Lines that include the word "skeleton" should be copied from the listing that follows.

[TASK INPUT — start]

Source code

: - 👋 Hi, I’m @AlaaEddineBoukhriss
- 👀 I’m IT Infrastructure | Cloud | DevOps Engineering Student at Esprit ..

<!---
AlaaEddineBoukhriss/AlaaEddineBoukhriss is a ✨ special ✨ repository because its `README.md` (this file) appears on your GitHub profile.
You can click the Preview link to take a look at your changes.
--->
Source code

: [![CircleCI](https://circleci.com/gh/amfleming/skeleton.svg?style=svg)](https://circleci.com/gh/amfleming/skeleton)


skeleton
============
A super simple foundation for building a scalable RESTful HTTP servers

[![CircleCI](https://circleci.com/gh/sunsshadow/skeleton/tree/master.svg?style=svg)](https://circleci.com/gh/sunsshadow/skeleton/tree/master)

[TASK INPUT — finish]

• _ANSWER SECTION_:
: [![CircleCI](https://circleci.com/gh/amfleming/skeleton.svg?style=svg)](https://circleci.com/gh/amfleming/skeleton)
skeleton
[![CircleCI](https://circleci.com/gh/sunsshadow/skeleton/tree/master.svg?style=svg)](https://circleci.com/gh/sunsshadow/skeleton/tree/master)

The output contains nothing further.